Those are really 2 different tools. I did double check to confirm that the folders in reaper work like the ‘stacks’ in Logic and the ‘folders’ in Cubase. The folders in Ableton aren’t really folders in this sense though their sometimes referred to as folders.

Ok. The folders don’t obsolete the VCA’s. They serve a different purpose. Though they share some of the basic functionality of a VCA, they are more for managing the visual layout of data, something the VCA can’t do. I use folders when I want to visually dispose of subgroups of tracks that I may want to be able to access with a quick button click. Rather than doing something like muting the regions and pushing them to the bottom of the screen, it may be easier to put all your original non-autotuned tracks in what’s called an X folder or a ‘storage’ folder and not have to think about them (out of site out of mind), rather than make them inactive then mute the regions, then hide the region. The problem this solves is that when you have over 100 tracks that have all been processed, but you’re required by the project supervisor to keep the originals data on the tracks, you NEED some way of organizing all that unused audio.
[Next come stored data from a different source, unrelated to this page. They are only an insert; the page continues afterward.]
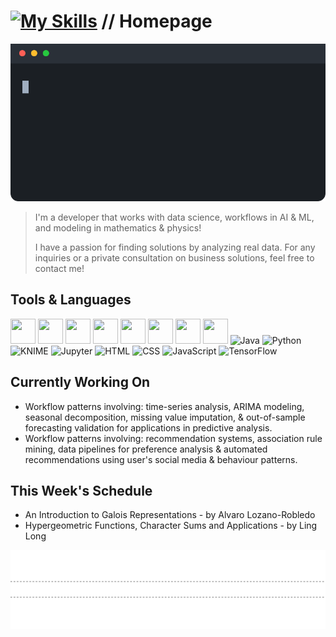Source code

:#  [![My Skills](https://skillicons.dev/icons?i=github)](https://skillicons.dev) // Homepage 
![Profile Animation](https://raw.githubusercontent.com/n75uxy190/n75uxy190/main/profile-animation-v4.svg)
> I'm a developer that works with data science, workflows in AI & ML, and modeling in mathematics & physics!
>
> I have a passion for finding solutions by analyzing real data. For any inquiries or a private consultation on business solutions, feel free to contact me!

## Tools & Languages 
 <img src="https://cdn.jsdelivr.net/gh/devicons/devicon@latest/icons/java/java-original.svg" width="40" height="40" /> <img src="https://cdn.jsdelivr.net/gh/devicons/devicon@latest/icons/python/python-original.svg" width="40" height="40"/> <img src="https://striking-kindness-e0d93214bb.media.strapiapp.com/KNIME_Logo_28316144fa.png" width="40" height="40" /> <img src="https://cdn.jsdelivr.net/gh/devicons/devicon@latest/icons/jupyter/jupyter-original.svg" width="40" height="40"/> <img src="https://cdn.jsdelivr.net/gh/devicons/devicon@latest/icons/html5/html5-original.svg" width="40" height="40" /> <img src="https://cdn.jsdelivr.net/gh/devicons/devicon@latest/icons/css3/css3-original.svg" width="40" height="40"/> <img src="https://cdn.jsdelivr.net/gh/devicons/devicon@latest/icons/javascript/javascript-original.svg" width="40" height="40" /> <img src="https://cdn.jsdelivr.net/gh/devicons/devicon@latest/icons/tensorflow/tensorflow-original.svg" width="40" height="40"/>
![Java](https://img.shields.io/badge/Java-007396?style=flat&logo=java&logoColor=white)
![Python](https://img.shields.io/badge/Python-3776AB?style=flat&logo=python&logoColor=white)
![KNIME](https://img.shields.io/badge/GitLab-FCA121?style=flat&logo=gitlab&logoColor=white)
![Jupyter](https://img.shields.io/badge/CircleCI-343434?style=flat&logo=circleci&logoColor=white)
![HTML](https://img.shields.io/badge/HTML5-E34F26?style=flat&logo=html5&logoColor=white)
![CSS](https://img.shields.io/badge/CSS3-1572B6?style=flat&logo=css3&logoColor=white)
![JavaScript](https://img.shields.io/badge/JavaScript-F7DF1E?style=flat&logo=javascript&logoColor=black)
![TensorFlow](https://img.shields.io/badge/TensorFlow-FF6F00?style=flat&logo=tensorflow&logoColor=white)

## Currently Working On

- Workflow patterns involving: time-series analysis, ARIMA modeling, seasonal decomposition, missing value imputation, & out-of-sample forecasting validation for applications in predictive analysis.
- Workflow patterns involving: recommendation systems, association rule mining, data pipelines for preference analysis & automated recommendations using user's social media & behaviour patterns.

## This Week's Schedule

- An Introduction to Galois Representations - by Alvaro Lozano-Robledo
- Hypergeometric Functions, Character Sums and Applications - by Ling Long 

![Profile Animation](https://raw.githubusercontent.com/n75uxy190/n75uxy190/main/profile-cars.svg)

<!--
**n75uxy190/n75uxy190** is a ✨ _special_ ✨ repository because its `README.md` (this file) appears on your GitHub profile.

Here are some ideas to get you started:

- 🔭 I’m currently working on ...
- 🌱 I’m currently learning ...
- 👯 I’m looking to collaborate on ...
- 🤔 I’m looking for help with ...
- 💬 Ask me about ...
- 📫 How to reach me: ...
- 😄 Pronouns: ...
- ⚡ Fun fact: ...
-->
The advantage of the VCA is that you don’t have to keep toggling folders open and closed and the folder lane itself isn’t chewing up space on your DAW screen. Furthermore, you separate the audio lane from the VCA lane. You can’t with a folder. A folder requires the audio lane to be inside the folder. What I means is you can’t do this with a folder:

Example 1:


Guitar 1
Guitar 2
Guitar 3
Guitar 4

Drum VCA
Guitar VCA

Using folders you would have to do it like this

Example 2:

Drums folder

Guitar folder
Guitar 1
Guitar 2
Guitar 3
Guitar 4

Example 1 is by far the more commonly used method. Chris Lord Alge places his VCA’s on the left of his console or to the left of his audio lanes when he’s working in the box. I put my VCA’s dead center on my console, but push my VCA’s all the way to far right on my DAW even past my master fader because I don’t ever want to look at them on the screen. So really its about moving stuff around. I want them in the same place all the time, and the last place I ever want a VCA or folder is cluttering up the lanes in the main arrange window.

I hope that helps a little… No one has to use either. Its not a requirement. The folder tool and the VCA tool are there if you need them, but never in your way if you’re like Andrew and don’t have a use for them.